Mr Speaker, yes, this is a finely balanced parliament, but the fact that it is a finely balanced parliament does not excuse the government from its duty to keep its election commitments. It does not excuse the government from its duty to be an effective government. It can lower expectations all it likes here, but out there in the country the people of Australia expect a government that keeps its election commitments. It cannot walk away from its election commitments simply because of the closeness of the numbers in this parliament. So, Mr Speaker, this is an opposition which will hold this government to account. This is an opposition which will expect of this government that it honours its commitments. What that means is that this will be a parliament of robust debate. That is what the people expect. They do not expect a false consensus. They do not expect the pretence of agreement when there is none. They expect the values and the principles and the commitments that were brought to this parliament by different members to be vigorously expressed in this place. Mr Speaker, it is precisely because of the qualities that you have previously shown in the chair that you are the right man to hold this job at this time.

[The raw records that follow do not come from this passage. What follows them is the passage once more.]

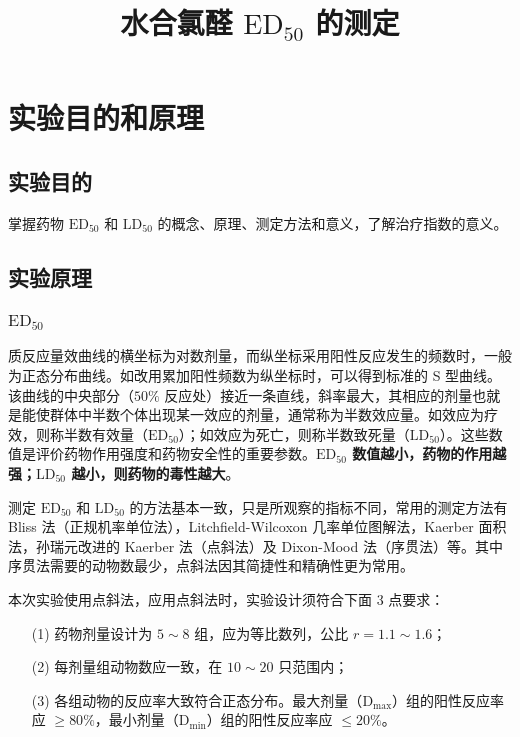 \documentclass[UTF8]{ctexart}
\title{水合氯醛 $\text{ED}_{50} $ 的测定}
\author{}
\begin{document}
\date{}
\maketitle

\section{实验目的和原理}

\subsection{实验目的}

掌握药物 $\text{ED}_{50}$ 和 $\text{LD}_{50}$ 的概念、原理、测定方法和意义，了解治疗指数的意义。

\subsection{实验原理}

\subsubsection{$\text{ED}_{50}$}

质反应量效曲线的横坐标为对数剂量，而纵坐标采用阳性反应发生的频数时，一般为正态分布曲线。如改用累加阳性频数为纵坐标时，可以得到标准的 S 型曲线。该曲线的中央部分（$50\%$ 反应处）接近一条直线，斜率最大，其相应的剂量也就是能使群体中半数个体出现某一效应的剂量，通常称为半数效应量。如效应为疗效，则称半数有效量（$\text{ED}_{50}$）；如效应为死亡，则称半数致死量（$\text{LD}_{50}$）。这些数值是评价药物作用强度和药物安全性的重要参数。\textbf{$\text{ED}_{50}$ 数值越小，药物的作用越强；$\text{LD}_{50}$ 越小，则药物的毒性越大}。

测定 $\text{ED}_{50}$ 和 $\text{LD}_{50}$ 的方法基本一致，只是所观察的指标不同，常用的测定方法有 Bliss 法（正规机率单位法），Litchfield-Wilcoxon 几率单位图解法，Kaerber 面积法，孙瑞元改进的 Kaerber 法（点斜法）及 Dixon-Mood 法（序贯法）等。其中序贯法需要的动物数最少，点斜法因其简捷性和精确性更为常用。

本次实验使用点斜法，应用点斜法时，实验设计须符合下面 3 点要求：

\begin{itemize}
    \item [(1)] 药物剂量设计为 $5\sim 8$ 组，应为等比数列，公比 $r=1.1\sim 1.6$；
    \item [(2)] 每剂量组动物数应一致，在 $10\sim 20$ 只范围内；
    \item [(3)] 各组动物的反应率大致符合正态分布。最大剂量（$\text{D}_{\text{max}}$）组的阳性反应率应 $\geq 80\%$，最小剂量（$\text{D}_{\text{min}}$）组的阳性反应率应 $\leq 20\%$。
\end{itemize}
\end{document}
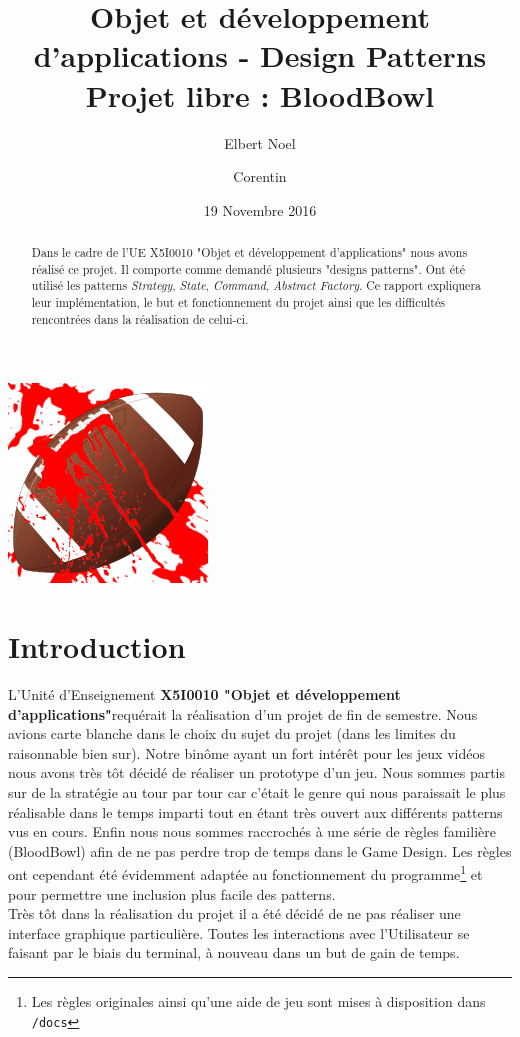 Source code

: \documentclass{article}
\title{Objet et développement d'applications - Design Patterns\\
Projet libre : BloodBowl}
\author{Elbert Noel \bsc{NYUNTING} \and Corentin \bsc{CHÉDOTAL}}
\date{19 Novembre 2016}
\newcommand{\info}{\texttt}
\newcommand{\pattern}{\emph}
\newcommand{\ue}{\textbf{X5I0010 "Objet et développement d'applications"}}
\begin{document}
\maketitle

\centerline{\includegraphics[scale=0.75]{img/logo.png}}

\begin{abstract}
    Dans le cadre de l'UE X5I0010 "Objet et développement d'applications" nous avons réalisé ce projet. Il comporte comme demandé plusieurs "designs patterns". Ont été utilisé les patterns \pattern{Strategy}, \pattern{State}, \pattern{Command}, \pattern{Abstract Factory}. Ce rapport expliquera leur implémentation, le but et fonctionnement du projet ainsi que les difficultés rencontrées dans la réalisation de celui-ci.
\end{abstract}

\tableofcontents

\section{Introduction}
    
    L'Unité d'Enseignement \ue requérait la réalisation d'un projet de fin de semestre. Nous avions carte blanche dans le choix du sujet du projet (dans les limites du raisonnable bien sur). Notre binôme ayant un fort intérêt pour les jeux vidéos nous avons très tôt décidé de réaliser un prototype d'un jeu. Nous sommes partis sur de la stratégie au tour par tour car c'était le genre qui nous paraissait le plus réalisable dans le temps imparti tout en étant très ouvert aux différents patterns vus en cours. Enfin nous nous sommes raccrochés à une série de règles familière (BloodBowl) afin de ne pas perdre trop de temps dans le Game Design. Les règles ont cependant été évidemment adaptée au fonctionnement du programme\footnote{Les règles originales ainsi qu'une aide de jeu sont mises à disposition dans \info{/docs}} et pour permettre une inclusion plus facile des patterns.\\
    Très tôt dans la réalisation du projet il a été décidé de ne pas réaliser une interface graphique particulière. Toutes les interactions avec l'Utilisateur se faisant par le biais du terminal, à nouveau dans un but de gain de temps.
\end{document}
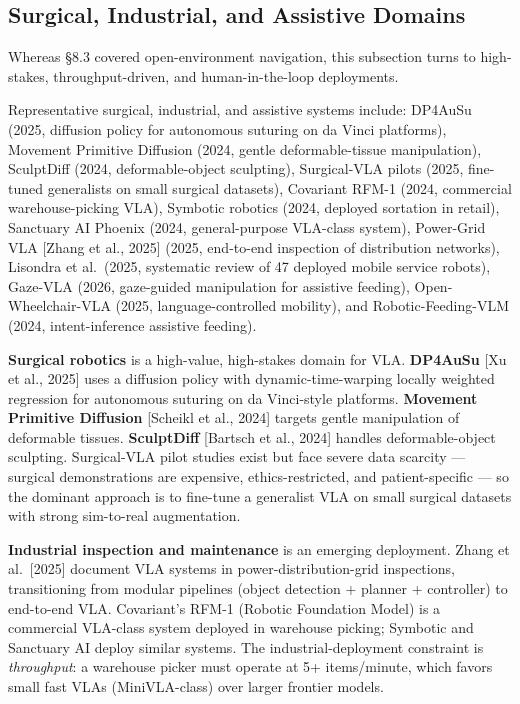 \subsection{Surgical, Industrial, and Assistive Domains}\label{surgical-industrial-and-assistive-domains}

Whereas §8.3 covered open-environment navigation, this subsection turns to high-stakes, throughput-driven, and human-in-the-loop deployments.

Representative surgical, industrial, and assistive systems include: DP4AuSu (2025, diffusion policy for autonomous suturing on da Vinci platforms), Movement Primitive Diffusion (2024, gentle deformable-tissue manipulation), SculptDiff (2024, deformable-object sculpting), Surgical-VLA pilots (2025, fine-tuned generalists on small surgical datasets), Covariant RFM-1 (2024, commercial warehouse-picking VLA), Symbotic robotics (2024, deployed sortation in retail), Sanctuary AI Phoenix (2024, general-purpose VLA-class system), Power-Grid VLA {[}Zhang et al., 2025{]} (2025, end-to-end inspection of distribution networks), Lisondra et al.~(2025, systematic review of 47 deployed mobile service robots), Gaze-VLA (2026, gaze-guided manipulation for assistive feeding), Open-Wheelchair-VLA (2025, language-controlled mobility), and Robotic-Feeding-VLM (2024, intent-inference assistive feeding).

\textbf{Surgical robotics} is a high-value, high-stakes domain for VLA. \textbf{DP4AuSu} {[}Xu et al., 2025{]} uses a diffusion policy with dynamic-time-warping locally weighted regression for autonomous suturing on da Vinci-style platforms. \textbf{Movement Primitive Diffusion} {[}Scheikl et al., 2024{]} targets gentle manipulation of deformable tissues. \textbf{SculptDiff} {[}Bartsch et al., 2024{]} handles deformable-object sculpting. Surgical-VLA pilot studies exist but face severe data scarcity --- surgical demonstrations are expensive, ethics-restricted, and patient-specific --- so the dominant approach is to fine-tune a generalist VLA on small surgical datasets with strong sim-to-real augmentation.

\textbf{Industrial inspection and maintenance} is an emerging deployment. Zhang et al.~{[}2025{]} document VLA systems in power-distribution-grid inspections, transitioning from modular pipelines (object detection + planner + controller) to end-to-end VLA. Covariant's RFM-1 (Robotic Foundation Model) is a commercial VLA-class system deployed in warehouse picking; Symbotic and Sanctuary AI deploy similar systems. The industrial-deployment constraint is \emph{throughput}: a warehouse picker must operate at 5+ items/minute, which favors small fast VLAs (MiniVLA-class) over larger frontier models.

It was obvious to all members on this side of the parliament that you were very unhappy with the way the parliament was conducted in the last term. Your impatience with longwinded ministerial answers was palpable. Your unhappiness with irrelevant answers was obvious to all. Well, Mr Speaker, you sought different standing orders; you will soon have different standing orders. Under the new standing orders you will have the opportunity to ensure not only that ministerial answers are brief but that they are directly relevant to the question—that answers are not the answers that ministers wish to give but that they are, at last, directly relevant to the question that has actually been asked.
Mr Speaker, you are the custodian of the traditions of this parliament. You are the custodian of the rights of members. You are no longer a creature of party. You are no longer the creature of the executive. You are now free to be in this parliament everything that a Westminster style Speaker should be. This is your time, Mr Speaker, and I know you will use it in the best interests of this parliament and this nation.